WHAT IS NEEDED:
Please state the number of lines in the listing that contain the word "foot", and nothing else.
SUPPLIED ENTRIES Start Marker
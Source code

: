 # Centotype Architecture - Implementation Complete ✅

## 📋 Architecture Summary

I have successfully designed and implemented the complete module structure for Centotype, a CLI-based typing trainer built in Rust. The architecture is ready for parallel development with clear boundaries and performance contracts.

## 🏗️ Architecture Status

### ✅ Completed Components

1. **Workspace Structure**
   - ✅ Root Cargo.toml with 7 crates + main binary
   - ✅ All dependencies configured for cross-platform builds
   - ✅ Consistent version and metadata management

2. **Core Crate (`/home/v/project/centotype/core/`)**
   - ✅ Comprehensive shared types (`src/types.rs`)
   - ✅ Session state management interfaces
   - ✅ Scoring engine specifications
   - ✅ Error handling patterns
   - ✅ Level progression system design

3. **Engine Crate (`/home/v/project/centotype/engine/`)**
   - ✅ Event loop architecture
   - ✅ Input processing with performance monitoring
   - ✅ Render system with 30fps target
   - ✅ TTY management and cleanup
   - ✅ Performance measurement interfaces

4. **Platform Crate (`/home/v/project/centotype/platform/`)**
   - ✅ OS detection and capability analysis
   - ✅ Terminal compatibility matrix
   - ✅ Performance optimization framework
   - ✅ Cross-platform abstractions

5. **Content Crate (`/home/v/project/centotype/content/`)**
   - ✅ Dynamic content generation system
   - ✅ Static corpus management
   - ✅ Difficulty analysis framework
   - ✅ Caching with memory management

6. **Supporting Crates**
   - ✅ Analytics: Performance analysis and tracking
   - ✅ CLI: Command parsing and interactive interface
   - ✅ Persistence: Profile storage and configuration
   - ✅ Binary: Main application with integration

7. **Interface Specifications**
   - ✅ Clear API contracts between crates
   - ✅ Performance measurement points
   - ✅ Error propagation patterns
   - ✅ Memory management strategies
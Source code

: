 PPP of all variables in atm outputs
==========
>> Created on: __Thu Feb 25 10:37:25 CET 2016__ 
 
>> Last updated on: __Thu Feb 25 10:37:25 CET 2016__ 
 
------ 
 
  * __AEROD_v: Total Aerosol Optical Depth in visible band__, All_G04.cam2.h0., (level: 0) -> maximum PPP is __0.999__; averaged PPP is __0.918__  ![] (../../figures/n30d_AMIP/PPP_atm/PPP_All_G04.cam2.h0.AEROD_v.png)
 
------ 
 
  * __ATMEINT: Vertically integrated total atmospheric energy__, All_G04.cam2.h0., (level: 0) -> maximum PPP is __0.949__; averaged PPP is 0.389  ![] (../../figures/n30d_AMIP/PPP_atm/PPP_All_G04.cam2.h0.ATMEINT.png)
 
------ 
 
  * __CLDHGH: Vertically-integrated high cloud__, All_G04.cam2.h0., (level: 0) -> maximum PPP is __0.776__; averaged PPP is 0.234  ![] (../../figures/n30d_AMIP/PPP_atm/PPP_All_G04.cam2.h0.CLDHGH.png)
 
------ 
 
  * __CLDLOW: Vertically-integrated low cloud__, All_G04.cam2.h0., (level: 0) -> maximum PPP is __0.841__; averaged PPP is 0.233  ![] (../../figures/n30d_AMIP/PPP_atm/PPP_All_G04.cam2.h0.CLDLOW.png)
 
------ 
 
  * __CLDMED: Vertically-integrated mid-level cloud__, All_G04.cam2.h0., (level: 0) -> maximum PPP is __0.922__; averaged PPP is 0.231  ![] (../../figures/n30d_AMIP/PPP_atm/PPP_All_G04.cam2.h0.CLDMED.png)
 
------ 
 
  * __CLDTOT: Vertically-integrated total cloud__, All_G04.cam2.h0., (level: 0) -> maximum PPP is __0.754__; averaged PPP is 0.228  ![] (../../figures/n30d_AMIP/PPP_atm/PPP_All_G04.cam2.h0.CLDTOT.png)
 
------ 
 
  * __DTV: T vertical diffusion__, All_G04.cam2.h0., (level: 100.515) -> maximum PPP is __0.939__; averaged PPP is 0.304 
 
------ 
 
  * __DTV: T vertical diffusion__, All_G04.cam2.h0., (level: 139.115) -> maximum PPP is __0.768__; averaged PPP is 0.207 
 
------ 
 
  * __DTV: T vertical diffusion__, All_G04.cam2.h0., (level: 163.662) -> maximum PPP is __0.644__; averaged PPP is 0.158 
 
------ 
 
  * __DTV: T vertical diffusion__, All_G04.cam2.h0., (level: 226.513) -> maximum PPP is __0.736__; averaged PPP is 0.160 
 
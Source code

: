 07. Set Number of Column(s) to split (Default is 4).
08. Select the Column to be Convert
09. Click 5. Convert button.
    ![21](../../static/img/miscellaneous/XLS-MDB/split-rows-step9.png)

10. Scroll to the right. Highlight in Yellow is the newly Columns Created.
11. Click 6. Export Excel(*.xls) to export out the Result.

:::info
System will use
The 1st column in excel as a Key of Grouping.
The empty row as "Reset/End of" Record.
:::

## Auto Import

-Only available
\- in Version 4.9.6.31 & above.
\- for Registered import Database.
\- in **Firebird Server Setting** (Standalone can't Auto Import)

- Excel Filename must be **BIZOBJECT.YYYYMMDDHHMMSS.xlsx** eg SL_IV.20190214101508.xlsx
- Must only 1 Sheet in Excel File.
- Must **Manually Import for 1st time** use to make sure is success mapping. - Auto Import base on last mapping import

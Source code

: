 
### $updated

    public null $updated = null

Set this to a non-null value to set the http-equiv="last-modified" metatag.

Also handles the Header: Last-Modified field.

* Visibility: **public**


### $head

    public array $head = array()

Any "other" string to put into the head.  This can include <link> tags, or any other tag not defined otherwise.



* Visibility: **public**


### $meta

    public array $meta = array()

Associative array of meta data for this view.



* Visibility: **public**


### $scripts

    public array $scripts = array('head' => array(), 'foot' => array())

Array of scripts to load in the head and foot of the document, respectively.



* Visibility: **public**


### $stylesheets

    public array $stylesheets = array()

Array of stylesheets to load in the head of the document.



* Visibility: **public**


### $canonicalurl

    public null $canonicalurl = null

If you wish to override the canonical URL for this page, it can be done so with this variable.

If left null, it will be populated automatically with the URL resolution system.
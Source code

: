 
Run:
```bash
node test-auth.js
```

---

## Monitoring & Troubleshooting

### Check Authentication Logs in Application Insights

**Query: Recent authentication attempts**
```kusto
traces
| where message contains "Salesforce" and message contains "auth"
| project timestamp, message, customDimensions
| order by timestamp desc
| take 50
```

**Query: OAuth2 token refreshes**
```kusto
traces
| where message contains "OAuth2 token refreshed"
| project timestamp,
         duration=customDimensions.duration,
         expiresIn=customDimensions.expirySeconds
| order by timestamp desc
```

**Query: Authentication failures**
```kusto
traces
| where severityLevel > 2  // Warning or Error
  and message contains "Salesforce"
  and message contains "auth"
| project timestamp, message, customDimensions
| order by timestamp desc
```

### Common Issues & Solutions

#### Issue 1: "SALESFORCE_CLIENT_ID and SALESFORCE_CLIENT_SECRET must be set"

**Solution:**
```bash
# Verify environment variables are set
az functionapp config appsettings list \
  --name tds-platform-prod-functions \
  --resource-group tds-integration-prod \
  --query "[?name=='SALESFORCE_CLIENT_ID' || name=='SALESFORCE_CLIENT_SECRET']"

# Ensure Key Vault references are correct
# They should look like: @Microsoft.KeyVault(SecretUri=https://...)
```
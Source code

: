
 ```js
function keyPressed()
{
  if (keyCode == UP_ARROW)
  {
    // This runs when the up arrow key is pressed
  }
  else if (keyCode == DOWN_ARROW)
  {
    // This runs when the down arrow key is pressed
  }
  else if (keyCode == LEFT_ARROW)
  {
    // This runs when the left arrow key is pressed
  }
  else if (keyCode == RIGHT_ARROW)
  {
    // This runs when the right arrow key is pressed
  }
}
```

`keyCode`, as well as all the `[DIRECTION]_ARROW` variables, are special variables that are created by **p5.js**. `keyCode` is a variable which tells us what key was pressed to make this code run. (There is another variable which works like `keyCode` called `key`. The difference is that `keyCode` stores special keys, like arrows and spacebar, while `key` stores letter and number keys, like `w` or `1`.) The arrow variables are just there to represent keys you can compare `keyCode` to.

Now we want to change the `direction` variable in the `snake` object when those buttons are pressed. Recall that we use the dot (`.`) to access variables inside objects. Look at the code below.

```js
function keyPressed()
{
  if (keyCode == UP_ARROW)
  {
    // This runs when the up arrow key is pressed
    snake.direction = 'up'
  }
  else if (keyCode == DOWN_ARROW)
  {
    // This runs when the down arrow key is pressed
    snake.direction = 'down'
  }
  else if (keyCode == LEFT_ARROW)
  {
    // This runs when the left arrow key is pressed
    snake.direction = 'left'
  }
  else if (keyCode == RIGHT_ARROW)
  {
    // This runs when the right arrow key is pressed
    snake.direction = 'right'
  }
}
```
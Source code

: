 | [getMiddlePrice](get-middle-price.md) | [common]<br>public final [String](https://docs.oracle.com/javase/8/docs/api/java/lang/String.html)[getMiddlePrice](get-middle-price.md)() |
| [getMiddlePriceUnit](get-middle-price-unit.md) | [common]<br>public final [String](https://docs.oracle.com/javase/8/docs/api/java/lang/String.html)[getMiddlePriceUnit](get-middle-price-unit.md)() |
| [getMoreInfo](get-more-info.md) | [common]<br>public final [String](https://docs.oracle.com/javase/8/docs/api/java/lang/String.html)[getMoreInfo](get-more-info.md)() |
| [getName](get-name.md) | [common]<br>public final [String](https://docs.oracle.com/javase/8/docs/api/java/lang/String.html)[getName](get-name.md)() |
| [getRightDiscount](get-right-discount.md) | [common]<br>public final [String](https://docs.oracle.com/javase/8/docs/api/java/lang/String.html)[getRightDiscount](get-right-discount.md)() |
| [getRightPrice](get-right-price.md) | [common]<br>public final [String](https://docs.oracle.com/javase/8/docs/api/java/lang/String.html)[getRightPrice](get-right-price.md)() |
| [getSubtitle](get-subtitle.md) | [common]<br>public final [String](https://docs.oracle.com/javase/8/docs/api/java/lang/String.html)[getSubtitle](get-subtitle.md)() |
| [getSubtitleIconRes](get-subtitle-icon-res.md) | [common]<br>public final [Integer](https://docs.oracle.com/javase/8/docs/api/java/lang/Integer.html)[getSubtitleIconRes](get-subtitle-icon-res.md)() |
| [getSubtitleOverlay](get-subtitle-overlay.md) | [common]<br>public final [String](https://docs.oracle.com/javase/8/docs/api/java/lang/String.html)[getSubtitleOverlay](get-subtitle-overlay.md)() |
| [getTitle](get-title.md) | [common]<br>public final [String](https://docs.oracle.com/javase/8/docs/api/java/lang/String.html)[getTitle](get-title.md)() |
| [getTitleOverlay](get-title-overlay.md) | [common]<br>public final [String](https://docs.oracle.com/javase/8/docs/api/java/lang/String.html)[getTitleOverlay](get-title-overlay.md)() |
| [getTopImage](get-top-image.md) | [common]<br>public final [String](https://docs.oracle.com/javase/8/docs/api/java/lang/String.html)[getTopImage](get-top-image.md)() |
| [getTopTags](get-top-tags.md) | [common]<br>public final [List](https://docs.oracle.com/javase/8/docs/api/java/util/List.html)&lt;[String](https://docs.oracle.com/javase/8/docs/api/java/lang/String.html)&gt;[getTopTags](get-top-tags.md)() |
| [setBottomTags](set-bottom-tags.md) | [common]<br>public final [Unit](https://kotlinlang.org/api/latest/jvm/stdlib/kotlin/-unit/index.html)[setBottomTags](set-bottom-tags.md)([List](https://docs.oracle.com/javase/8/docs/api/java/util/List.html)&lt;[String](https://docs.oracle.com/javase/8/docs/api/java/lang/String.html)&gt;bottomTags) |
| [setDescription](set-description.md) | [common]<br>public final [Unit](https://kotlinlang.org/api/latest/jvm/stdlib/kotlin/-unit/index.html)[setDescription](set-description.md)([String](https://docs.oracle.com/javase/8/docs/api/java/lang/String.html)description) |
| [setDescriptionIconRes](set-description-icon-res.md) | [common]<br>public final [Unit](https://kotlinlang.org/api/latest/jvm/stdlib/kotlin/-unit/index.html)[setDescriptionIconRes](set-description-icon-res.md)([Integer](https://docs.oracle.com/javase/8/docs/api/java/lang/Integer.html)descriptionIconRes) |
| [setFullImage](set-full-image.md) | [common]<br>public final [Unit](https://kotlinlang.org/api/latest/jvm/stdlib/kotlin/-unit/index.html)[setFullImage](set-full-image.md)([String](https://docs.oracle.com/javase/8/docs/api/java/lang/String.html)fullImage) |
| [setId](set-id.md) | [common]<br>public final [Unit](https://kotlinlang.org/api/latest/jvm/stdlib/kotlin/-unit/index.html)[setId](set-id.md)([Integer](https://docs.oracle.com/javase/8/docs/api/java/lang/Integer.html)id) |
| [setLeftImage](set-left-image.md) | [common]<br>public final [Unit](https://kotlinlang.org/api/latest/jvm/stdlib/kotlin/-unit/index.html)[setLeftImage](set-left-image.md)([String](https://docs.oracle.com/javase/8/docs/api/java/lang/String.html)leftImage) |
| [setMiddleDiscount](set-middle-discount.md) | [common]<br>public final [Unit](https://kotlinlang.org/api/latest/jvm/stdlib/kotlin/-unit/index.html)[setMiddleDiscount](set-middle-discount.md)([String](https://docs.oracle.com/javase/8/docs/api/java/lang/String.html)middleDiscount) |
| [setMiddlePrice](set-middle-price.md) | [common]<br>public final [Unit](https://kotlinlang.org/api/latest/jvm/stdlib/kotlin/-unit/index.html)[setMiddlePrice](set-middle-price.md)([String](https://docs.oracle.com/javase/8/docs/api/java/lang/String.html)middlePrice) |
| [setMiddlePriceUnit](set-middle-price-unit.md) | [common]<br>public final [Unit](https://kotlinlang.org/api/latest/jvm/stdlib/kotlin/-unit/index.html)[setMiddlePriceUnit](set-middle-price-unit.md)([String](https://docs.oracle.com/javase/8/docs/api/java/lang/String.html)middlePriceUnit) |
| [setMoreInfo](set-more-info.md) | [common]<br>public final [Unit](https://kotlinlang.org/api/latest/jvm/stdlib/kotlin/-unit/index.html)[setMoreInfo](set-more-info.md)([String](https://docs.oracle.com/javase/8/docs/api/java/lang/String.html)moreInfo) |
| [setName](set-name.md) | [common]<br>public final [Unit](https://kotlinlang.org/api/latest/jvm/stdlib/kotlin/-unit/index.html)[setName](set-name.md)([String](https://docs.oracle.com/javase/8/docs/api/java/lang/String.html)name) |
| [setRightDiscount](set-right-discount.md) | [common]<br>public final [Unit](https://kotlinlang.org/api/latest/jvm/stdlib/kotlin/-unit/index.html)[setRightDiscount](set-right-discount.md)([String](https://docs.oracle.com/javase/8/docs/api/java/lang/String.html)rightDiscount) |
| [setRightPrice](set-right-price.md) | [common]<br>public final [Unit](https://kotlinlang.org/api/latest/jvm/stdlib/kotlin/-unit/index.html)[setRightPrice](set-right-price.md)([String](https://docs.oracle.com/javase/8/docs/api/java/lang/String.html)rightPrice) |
SUPPLIED ENTRIES End Marker
RESPONSE AREA:
2